Na realidade, pouco importa, já que o resultado final do projeto escrito e dirigido por Adirley Queirós fascina justamente por essa sua ambiguidade conceitual.
Deficientes físicos – o primeiro precisa de uma cadeira de rodas e o segundo usa uma prótese no lugar de uma perna amputada -, Marquim e Shockito foram vítimas de uma “batida” policial em um show black no “Quarentão”, na Ceilândia (DF), na década de 80, quando ouviram a frase do título e várias outras (“Putas prum lado, veados pro outro!”) que denunciavam o profundo preconceito alimentado por aqueles oficiais.

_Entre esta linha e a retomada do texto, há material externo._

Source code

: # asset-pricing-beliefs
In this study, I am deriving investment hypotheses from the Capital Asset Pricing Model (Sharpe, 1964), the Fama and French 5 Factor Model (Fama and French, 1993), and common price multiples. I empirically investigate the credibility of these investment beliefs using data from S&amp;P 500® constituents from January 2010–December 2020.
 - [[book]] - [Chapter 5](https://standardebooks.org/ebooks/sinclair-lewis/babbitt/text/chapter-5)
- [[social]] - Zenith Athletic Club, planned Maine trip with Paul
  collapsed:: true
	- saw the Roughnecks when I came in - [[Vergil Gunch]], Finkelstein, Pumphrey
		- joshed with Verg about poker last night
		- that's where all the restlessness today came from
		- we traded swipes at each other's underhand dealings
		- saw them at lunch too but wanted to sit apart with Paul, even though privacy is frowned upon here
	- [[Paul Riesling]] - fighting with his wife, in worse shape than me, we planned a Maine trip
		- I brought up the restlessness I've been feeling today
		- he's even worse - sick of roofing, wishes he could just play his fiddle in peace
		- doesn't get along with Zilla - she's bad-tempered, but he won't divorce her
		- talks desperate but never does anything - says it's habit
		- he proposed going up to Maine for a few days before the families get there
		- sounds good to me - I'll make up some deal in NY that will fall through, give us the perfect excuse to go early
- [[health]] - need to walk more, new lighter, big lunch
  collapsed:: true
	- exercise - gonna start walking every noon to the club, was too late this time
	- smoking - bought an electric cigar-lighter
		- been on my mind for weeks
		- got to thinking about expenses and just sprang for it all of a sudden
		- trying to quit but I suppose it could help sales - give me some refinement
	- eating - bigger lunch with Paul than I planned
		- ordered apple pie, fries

Já em um “hoje” que nós não sabemos ao certo qual é, eles recebem a visita do misterioso Dimas Cravalanças (Durães), que, aparentemente vindo do futuro, que é constantemente visto recebendo ordens para colher provas de toda a opressão que a raça negra já sofreu ao longo da história e contratam o DJ Jamaika para fazer uma espécie de mix tape, que, reunindo rap, funk, black e forró, deverá ser usada em um experimento secreto envolvendo o estranho tubo encontrado na casa de Marquim.
Ambientado em locações sucateadas, sujas e sem acabamento onde computadores convivem com quinquilharias e ferro velho, Branco Sai Preto Fica é uma espécie de sci-fi-doc do gueto, fazendo uma mistura que, por si só, já confere certo charme ao projeto – mas, misturando cenas do cotidiano de seus personagens a fotografias do incidente no “Quarentão” e a narrações em off que muitas vezes contradizem o que os personagens dizem em momentos diferentes (afinal, Shockito perdeu mesmo a perna naquela noite?), o longa se sustenta mesmo é nas ideias ambiciosas que Queirós se propõe a discutir, usando sua trama mais “superficial” como analogia dos temas centrais de sua preocupação.

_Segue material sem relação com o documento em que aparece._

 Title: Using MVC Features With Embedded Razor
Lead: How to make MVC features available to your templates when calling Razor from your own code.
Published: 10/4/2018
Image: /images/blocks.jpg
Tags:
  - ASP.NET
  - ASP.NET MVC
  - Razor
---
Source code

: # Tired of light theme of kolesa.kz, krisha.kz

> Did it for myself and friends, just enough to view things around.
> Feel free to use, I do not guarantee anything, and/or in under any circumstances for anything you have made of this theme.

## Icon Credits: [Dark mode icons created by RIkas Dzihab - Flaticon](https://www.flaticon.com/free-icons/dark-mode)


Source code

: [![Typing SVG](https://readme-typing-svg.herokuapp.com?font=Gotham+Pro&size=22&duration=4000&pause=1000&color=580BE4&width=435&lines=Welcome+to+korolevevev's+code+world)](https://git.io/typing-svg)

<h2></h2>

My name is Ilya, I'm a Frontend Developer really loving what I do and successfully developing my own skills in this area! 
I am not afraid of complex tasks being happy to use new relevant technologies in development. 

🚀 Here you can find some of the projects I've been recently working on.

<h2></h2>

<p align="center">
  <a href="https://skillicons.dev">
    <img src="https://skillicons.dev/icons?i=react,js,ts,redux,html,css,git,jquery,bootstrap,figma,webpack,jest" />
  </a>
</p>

(E é aqui que eu sugiro que você que ainda não assistiu ao filme interrompa a leitura deste texto).
Discutindo a dívida histórica que a civilização ocidental acumula com a raça negra (e o fato de, em pleno 2014, ainda termos que discutir as cotas raciais é sintomático a esse respeito), Queirós cria uma trama de conspiração em que a sede do Governo Federal se transforma na representação maior de uma sociedade historicamente opressora – e não é à toa que “bomba” desenvolvida por Marquim, Shockito e o DJ Jamaika esteja recheada de cultura afro, como se a necessidade daqueles indivíduos fosse simplesmente a de difundir suas raízes e sua cultura, mesmo que à força, e não pagar a violência com mais violência (é interessante notar, aliás, a saída de mestre encontrada pelo cineasta para contornar as limitações financeiras de seu projeto ao utilizar os desenhos feitos por Shockito ao longo de toda a projeção como um elemento narrativo fundamental para a narração de seu clímax).

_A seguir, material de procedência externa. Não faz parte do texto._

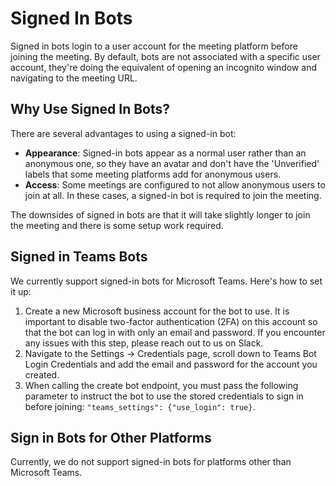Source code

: # Signed In Bots

Signed in bots login to a user account for the meeting platform before joining the meeting. By default, bots are not associated with a specific user account, they're doing the equivalent of opening an incognito window and navigating to the meeting URL.

## Why Use Signed In Bots?

There are several advantages to using a signed-in bot:

*   **Appearance**: Signed-in bots appear as a normal user rather than an anonymous one, so they have an avatar and don't have the 'Unverified' labels that some meeting platforms add for anonymous users. 
*   **Access**: Some meetings are configured to not allow anonymous users to join at all. In these cases, a signed-in bot is required to join the meeting.

The downsides of signed in bots are that it will take slightly longer to join the meeting and there is some setup work required.

## Signed in Teams Bots

We currently support signed-in bots for Microsoft Teams. Here's how to set it up:

1.  Create a new Microsoft business account for the bot to use. It is important to disable two-factor authentication (2FA) on this account so that the bot can log in with only an email and password. If you encounter any issues with this step, please reach out to us on Slack.
2.  Navigate to the Settings -> Credentials page, scroll down to Teams Bot Login Credentials and add the email and password for the account you created.
3.  When calling the create bot endpoint, you must pass the following parameter to instruct the bot to use the stored credentials to sign in before joining: `"teams_settings": {"use_login": true}`.

## Sign in Bots for Other Platforms

Currently, we do not support signed-in bots for platforms other than Microsoft Teams.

Com um senso de humor bastante peculiar (e extremamente divertido) e um clima de paranoia essencial para seus propósitos temáticos, Branco Sai Preto Fica é um trabalho desafiador e instigante que merece não só ser lançado, mas receber atenção especial no circuito exibidor – uma utopia que só decepciona os amantes do Cinema nacional.
Branco Sai Preto Fica (Idem, Brasil, 2014). Escrito e dirigido por Adirley Queirós. Com Marquim do Tropa, Shockito, Dilmar Durães e Gleide Firmino.